• _EXERCISE PROMPT_
Match the string "after" against each line below, and copy every line that matches.

:: GIVEN INFORMATION

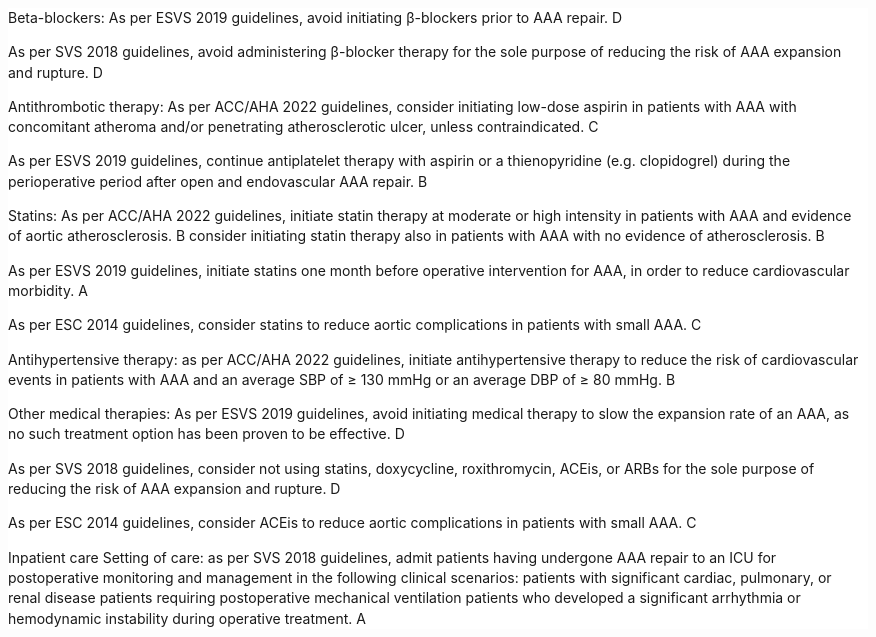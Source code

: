 Beta-blockers:
As per ESVS 2019 guidelines, avoid initiating β-blockers prior to AAA repair. 
D
  
As per SVS 2018 guidelines, avoid administering β-blocker therapy for the sole purpose of reducing the risk of AAA expansion and rupture. 
D
  
Antithrombotic therapy:
As per ACC/AHA 2022 guidelines, consider initiating low-dose aspirin in patients with AAA with concomitant atheroma and/or penetrating atherosclerotic ulcer, unless contraindicated. 
C
  
As per ESVS 2019 guidelines, continue antiplatelet therapy with aspirin or a thienopyridine (e.g. clopidogrel) during the perioperative period after open and endovascular AAA repair. 
B
  
Statins:
As per ACC/AHA 2022 guidelines, initiate statin therapy at moderate or high intensity in patients with AAA and evidence of aortic atherosclerosis. 
B
  consider initiating statin therapy also in patients with AAA with no evidence of atherosclerosis. 
B
  
As per ESVS 2019 guidelines, initiate statins one month before operative intervention for AAA, in order to reduce cardiovascular morbidity. 
A
  
As per ESC 2014 guidelines, consider statins to reduce aortic complications in patients with small AAA. 
C
  
Antihypertensive therapy: as per ACC/AHA 2022 guidelines, initiate antihypertensive therapy to reduce the risk of cardiovascular events in patients with AAA and an average SBP of ≥ 130 mmHg or an average DBP of ≥ 80 mmHg. 
B
  
Other medical therapies:
As per ESVS 2019 guidelines, avoid initiating medical therapy to slow the expansion rate of an AAA, as no such treatment option has been proven to be effective. 
D
  
As per SVS 2018 guidelines, consider not using statins, doxycycline, roxithromycin, ACEis, or ARBs for the sole purpose of reducing the risk of AAA expansion and rupture. 
D
  
As per ESC 2014 guidelines, consider ACEis to reduce aortic complications in patients with small AAA. 
C
  
Inpatient care
Setting of care: as per SVS 2018 guidelines, admit patients having undergone AAA repair to an ICU for postoperative monitoring and management in the following clinical scenarios:
patients with significant cardiac, pulmonary, or renal disease
patients requiring postoperative mechanical ventilation
patients who developed a significant arrhythmia or hemodynamic instability during operative treatment. 
A
  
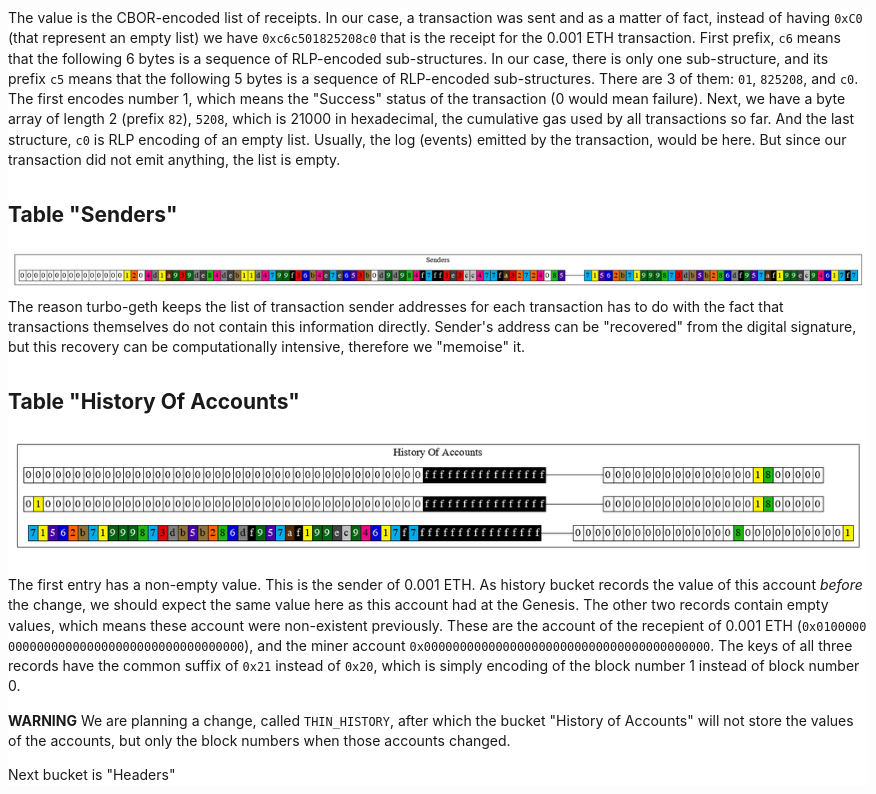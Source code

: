 The value is the CBOR-encoded list of receipts. In our case, a transaction was sent and as a matter of fact,
instead of having `0xC0` (that represent an empty list) we have `0xc6c501825208c0` that is the receipt for the 0.001 ETH transaction.
First prefix, `c6` means that the following 6 bytes is a sequence of RLP-encoded sub-structures. 
In our case, there is only one sub-structure, and its
prefix `c5` means that the following 5 bytes is a sequence of RLP-encoded sub-structures. 
There are 3 of them: `01`, `825208`, and `c0`. The first encodes
number 1, which means the "Success" status of the transaction (0 would mean failure). 
Next, we have a byte array of length 2 (prefix `82`), `5208`, which is
21000 in hexadecimal, the cumulative gas used by all transactions so far. 
And the last structure, `c0` is RLP encoding of an empty list. Usually, the log (events) emitted by the transaction, 
would be here. But since our transaction did not emit anything, the list is empty.

Table "Senders"
---------------
![block1_db_senders](changes_1_Senders.png)
The reason turbo-geth keeps the list of transaction sender addresses for each transaction has to do with the fact that
transactions themselves do not contain this information directly. Sender's address can be "recovered" from the digital
signature, but this recovery can be computationally intensive, therefore we "memoise" it.


Table "History Of Accounts"
---------------------------

![block1_db_history_of_accounts](changes_1_HistoryOfAccounts.png)

The first entry has a non-empty value. This is the sender of 0.001 ETH.
As history bucket records the value of this account *before* the change, we should
expect the same value here as this account had at the Genesis.
The other two records contain empty values, which means these account were non-existent previously. 
These are the account of the recepient of 0.001 ETH (`0x0100000000000000000000000000000000000000`), 
and the miner account `0x0000000000000000000000000000000000000000`.
The keys of all three records have the common suffix of `0x21` instead of `0x20`, which is 
simply encoding of the block number 1 instead of block number 0.

**WARNING** We are planning a change, called `THIN_HISTORY`, after which the bucket 
"History of Accounts" will not store the values of the accounts,
but only the block numbers when those accounts changed.

Next bucket is "Headers"
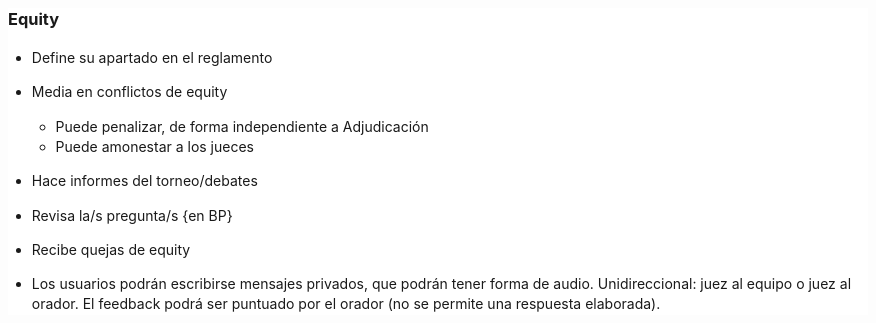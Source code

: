 
### Equity
* Define su apartado en el reglamento
* Media en conflictos de equity
	- Puede penalizar, de forma independiente a Adjudicación
	- Puede amonestar a los jueces
* Hace informes del torneo/debates
* Revisa la/s pregunta/s {en BP}
* Recibe quejas de equity



* Los usuarios podrán escribirse mensajes privados, que podrán tener forma de audio. Unidireccional: juez al equipo o juez al orador. El feedback podrá ser puntuado por el orador (no se permite una respuesta elaborada).
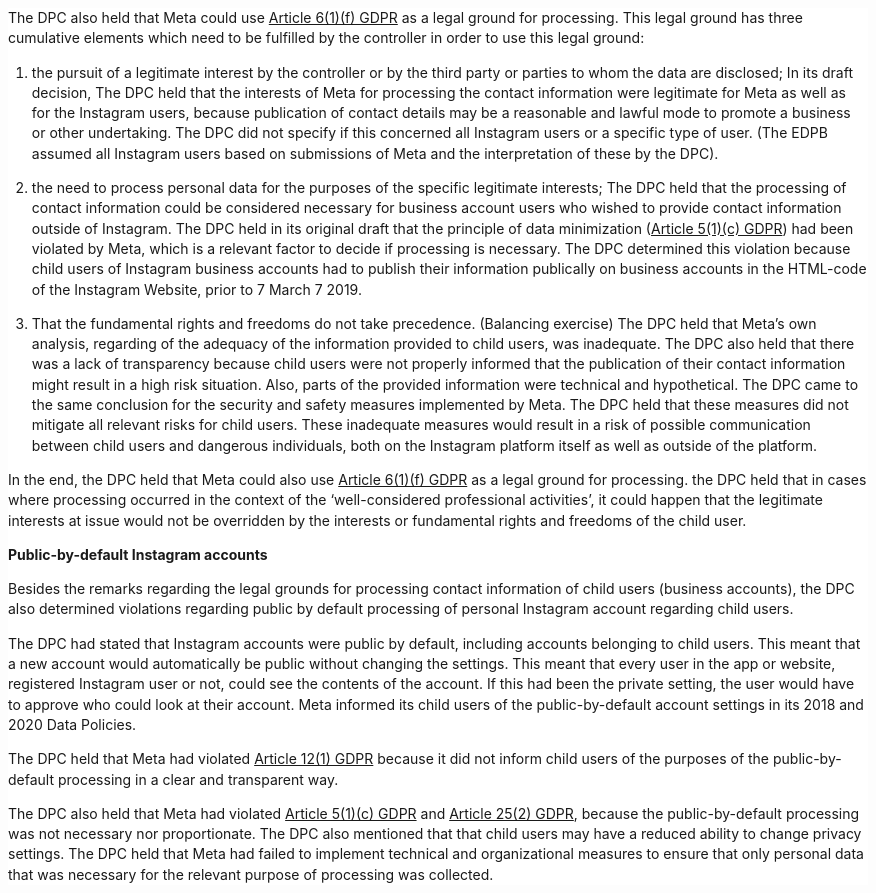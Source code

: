 The DPC also held that Meta could use [Article 6(1)(f) GDPR](/index.php?title=Article_6_GDPR#1f "Article 6 GDPR") as a legal ground for processing. This legal ground has three cumulative elements which need to be fulfilled by the controller in order to use this legal ground:

1) the pursuit of a legitimate interest by the controller or by the third party or parties to whom the data are disclosed; In its draft decision, The DPC held that the interests of Meta for processing the contact information were legitimate for Meta as well as for the Instagram users, because publication of contact details may be a reasonable and lawful mode to promote a business or other undertaking. The DPC did not specify if this concerned all Instagram users or a specific type of user. (The EDPB assumed all Instagram users based on submissions of Meta and the interpretation of these by the DPC).

2) the need to process personal data for the purposes of the specific legitimate interests; The DPC held that the processing of contact information could be considered necessary for business account users who wished to provide contact information outside of Instagram. The DPC held in its original draft that the principle of data minimization ([Article 5(1)(c) GDPR](/index.php?title=Article_5_GDPR#1c "Article 5 GDPR")) had been violated by Meta, which is a relevant factor to decide if processing is necessary. The DPC determined this violation because child users of Instagram business accounts had to publish their information publically on business accounts in the HTML-code of the Instagram Website, prior to 7 March 7 2019.

3) That the fundamental rights and freedoms do not take precedence. (Balancing exercise) The DPC held that Meta’s own analysis, regarding of the adequacy of the information provided to child users, was inadequate. The DPC also held that there was a lack of transparency because child users were not properly informed that the publication of their contact information might result in a high risk situation. Also, parts of the provided information were technical and hypothetical. The DPC came to the same conclusion for the security and safety measures implemented by Meta. The DPC held that these measures did not mitigate all relevant risks for child users. These inadequate measures would result in a risk of possible communication between child users and dangerous individuals, both on the Instagram platform itself as well as outside of the platform.

In the end, the DPC held that Meta could also use [Article 6(1)(f) GDPR](/index.php?title=Article_6_GDPR#1f "Article 6 GDPR") as a legal ground for processing. the DPC held that in cases where processing occurred in the context of the ‘well-considered professional activities’, it could happen that the legitimate interests at issue would not be overridden by the interests or fundamental rights and freedoms of the child user.

**Public-by-default Instagram accounts**

Besides the remarks regarding the legal grounds for processing contact information of child users (business accounts), the DPC also determined violations regarding public by default processing of personal Instagram account regarding child users.

The DPC had stated that Instagram accounts were public by default, including accounts belonging to child users. This meant that a new account would automatically be public without changing the settings. This meant that every user in the app or website, registered Instagram user or not, could see the contents of the account. If this had been the private setting, the user would have to approve who could look at their account. Meta informed its child users of the public-by-default account settings in its 2018 and 2020 Data Policies.

The DPC held that Meta had violated [Article 12(1) GDPR](/index.php?title=Article_12_GDPR#1 "Article 12 GDPR") because it did not inform child users of the purposes of the public-by-default processing in a clear and transparent way.

The DPC also held that Meta had violated [Article 5(1)(c) GDPR](/index.php?title=Article_5_GDPR#1c "Article 5 GDPR") and [Article 25(2) GDPR](/index.php?title=Article_25_GDPR#2 "Article 25 GDPR"), because the public-by-default processing was not necessary nor proportionate. The DPC also mentioned that that child users may have a reduced ability to change privacy settings. The DPC held that Meta had failed to implement technical and organizational measures to ensure that only personal data that was necessary for the relevant purpose of processing was collected.
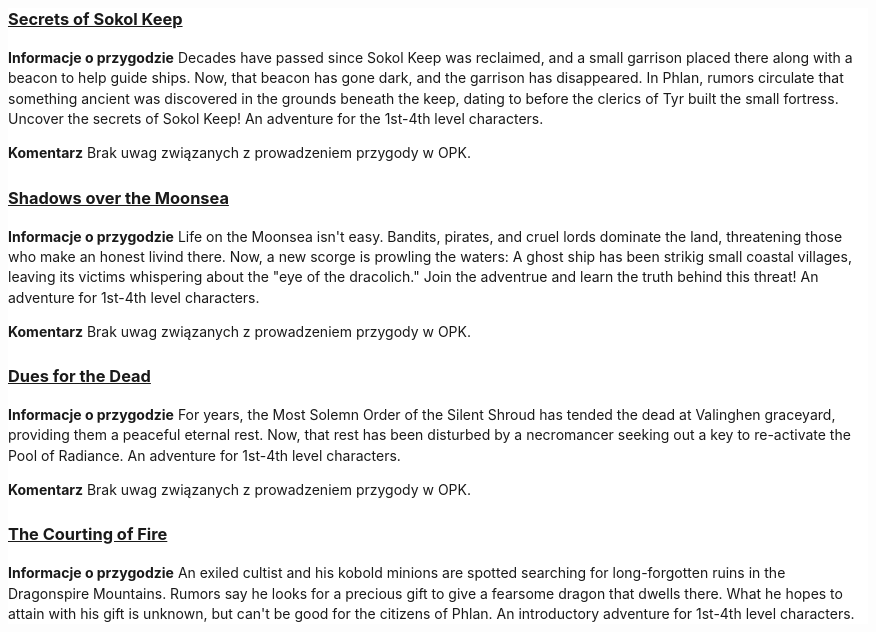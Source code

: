### [Secrets of Sokol Keep](https://www.dmsguild.com/product/170405/DDEX102-Secrets-of-Sokol-Keep-5e&affiliate_id=925821)

**Informacje o przygodzie**
Decades have passed since Sokol Keep was reclaimed, and a small garrison placed there along with
a beacon to help guide ships. Now, that beacon has gone dark, and the garrison has disappeared. In
Phlan, rumors circulate that something ancient was discovered in the grounds beneath the keep,
dating to before the clerics of Tyr built the small fortress. Uncover the secrets of Sokol Keep!
An adventure for the 1st-4th level characters.

**Komentarz**
Brak uwag związanych z prowadzeniem przygody w OPK.



### [Shadows over the Moonsea](https://www.dmsguild.com/product/170407/DDEX103-Shadows-of-the-Moonsea-5e&affiliate_id=925821)

**Informacje o przygodzie**
Life on the Moonsea isn't easy. Bandits, pirates, and cruel lords dominate the land, threatening those
who make an honest livind there. Now, a new scorge is prowling the waters: A ghost ship has been
strikig small coastal villages, leaving its victims whispering about the "eye of the dracolich." Join
the adventrue and learn the truth behind this threat!
An adventure for 1st-4th level characters.

**Komentarz**
Brak uwag związanych z prowadzeniem przygody w OPK.

### [Dues for the Dead](https://www.dmsguild.com/product/170461/DDEX104-Dues-for-the-Dead-5e&affiliate_id=925821)

**Informacje o przygodzie**
For years, the Most Solemn Order of the Silent Shroud has tended the dead at Valinghen graceyard,
providing them a peaceful eternal rest. Now, that rest has been disturbed by a necromancer seeking
out a key to re-activate the Pool of Radiance.
An adventure for 1st-4th level characters.

**Komentarz**
Brak uwag związanych z prowadzeniem przygody w OPK.



### [The Courting of Fire](https://www.dmsguild.com/product/170462/DDEX105-The-Courting-of-Fire-5e&affiliate_id=925821)

**Informacje o przygodzie**
An exiled cultist and his kobold minions are spotted searching for long-forgotten ruins in the
Dragonspire Mountains. Rumors say he looks for a precious gift to give a fearsome dragon that
dwells there. What he hopes to attain with his gift is unknown, but can't be good for the citizens of
Phlan.
An introductory adventure for 1st-4th level characters.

::::

• _RESULT_
As per ESVS 2019 guidelines, continue antiplatelet therapy with aspirin or a thienopyridine (e.g. clopidogrel) during the perioperative period after open and endovascular AAA repair. 
**WARNING** We are planning a change, called `THIN_HISTORY`, after which the bucket 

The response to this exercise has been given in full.